*** Opening MATERIAL SHOWN ***
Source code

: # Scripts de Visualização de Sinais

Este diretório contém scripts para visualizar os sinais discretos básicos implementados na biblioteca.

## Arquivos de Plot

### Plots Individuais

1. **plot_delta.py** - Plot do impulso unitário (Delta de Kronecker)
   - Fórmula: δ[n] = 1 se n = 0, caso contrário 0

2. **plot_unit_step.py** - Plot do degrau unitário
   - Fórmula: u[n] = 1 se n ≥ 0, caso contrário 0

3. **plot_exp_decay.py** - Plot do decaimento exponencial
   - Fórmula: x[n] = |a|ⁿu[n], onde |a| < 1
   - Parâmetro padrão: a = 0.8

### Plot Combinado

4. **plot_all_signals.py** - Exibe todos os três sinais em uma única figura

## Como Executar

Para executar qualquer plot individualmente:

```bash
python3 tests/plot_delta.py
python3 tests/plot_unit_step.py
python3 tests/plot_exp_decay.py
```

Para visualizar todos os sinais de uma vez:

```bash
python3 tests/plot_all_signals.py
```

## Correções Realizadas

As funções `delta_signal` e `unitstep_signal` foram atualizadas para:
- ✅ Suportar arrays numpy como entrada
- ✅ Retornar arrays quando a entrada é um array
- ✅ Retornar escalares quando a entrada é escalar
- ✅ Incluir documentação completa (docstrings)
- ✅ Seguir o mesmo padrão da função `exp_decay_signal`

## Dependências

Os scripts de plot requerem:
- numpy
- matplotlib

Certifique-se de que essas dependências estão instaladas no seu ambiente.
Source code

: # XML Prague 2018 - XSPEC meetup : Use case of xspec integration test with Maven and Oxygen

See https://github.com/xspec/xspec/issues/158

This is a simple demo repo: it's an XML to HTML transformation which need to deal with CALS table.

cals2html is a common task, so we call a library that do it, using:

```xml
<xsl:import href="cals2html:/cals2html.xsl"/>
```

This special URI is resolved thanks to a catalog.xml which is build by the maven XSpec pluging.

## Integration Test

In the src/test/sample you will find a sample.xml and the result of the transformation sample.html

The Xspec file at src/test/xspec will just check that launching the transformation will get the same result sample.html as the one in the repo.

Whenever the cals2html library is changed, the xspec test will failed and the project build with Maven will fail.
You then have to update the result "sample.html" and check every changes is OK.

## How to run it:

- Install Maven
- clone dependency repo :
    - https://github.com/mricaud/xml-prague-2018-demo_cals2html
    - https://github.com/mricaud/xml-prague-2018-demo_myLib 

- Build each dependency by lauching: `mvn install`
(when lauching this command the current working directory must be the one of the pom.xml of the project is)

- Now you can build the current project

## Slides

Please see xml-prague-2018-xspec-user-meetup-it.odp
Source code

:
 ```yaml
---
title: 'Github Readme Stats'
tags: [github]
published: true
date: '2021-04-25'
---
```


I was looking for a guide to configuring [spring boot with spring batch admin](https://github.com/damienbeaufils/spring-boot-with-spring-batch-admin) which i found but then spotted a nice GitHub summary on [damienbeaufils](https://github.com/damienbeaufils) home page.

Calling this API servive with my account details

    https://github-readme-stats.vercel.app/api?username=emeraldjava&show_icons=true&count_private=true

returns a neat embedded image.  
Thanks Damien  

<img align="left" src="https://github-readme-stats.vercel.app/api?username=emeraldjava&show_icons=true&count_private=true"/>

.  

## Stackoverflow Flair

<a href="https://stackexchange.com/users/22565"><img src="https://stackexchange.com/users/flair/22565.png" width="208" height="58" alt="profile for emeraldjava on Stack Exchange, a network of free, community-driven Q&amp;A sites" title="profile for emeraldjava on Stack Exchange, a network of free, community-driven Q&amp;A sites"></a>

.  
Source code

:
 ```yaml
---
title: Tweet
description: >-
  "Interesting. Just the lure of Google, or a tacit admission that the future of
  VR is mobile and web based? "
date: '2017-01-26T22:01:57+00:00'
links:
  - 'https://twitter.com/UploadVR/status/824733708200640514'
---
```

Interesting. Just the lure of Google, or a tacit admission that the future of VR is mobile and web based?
*** Closing MATERIAL SHOWN ***
WHAT YOU HAVE TO DO: All that is wanted is a faithful reproduction of the line above with "3. **plot_exp_decay.py** - Plot", the line with "- ✅ Incluir", and every line in between.

ANSWER SECTION:
3. **plot_exp_decay.py** - Plot do decaimento exponencial
   - Fórmula: x[n] = |a|ⁿu[n], onde |a| < 1
   - Parâmetro padrão: a = 0.8

### Plot Combinado

4. **plot_all_signals.py** - Exibe todos os três sinais em uma única figura

## Como Executar

Para executar qualquer plot individualmente:

```bash
python3 tests/plot_delta.py
python3 tests/plot_unit_step.py
python3 tests/plot_exp_decay.py
```

Para visualizar todos os sinais de uma vez:

```bash
python3 tests/plot_all_signals.py
```

## Correções Realizadas

As funções `delta_signal` e `unitstep_signal` foram atualizadas para:
- ✅ Suportar arrays numpy como entrada
- ✅ Retornar arrays quando a entrada é um array
- ✅ Retornar escalares quando a entrada é escalar
- ✅ Incluir documentação completa (docstrings)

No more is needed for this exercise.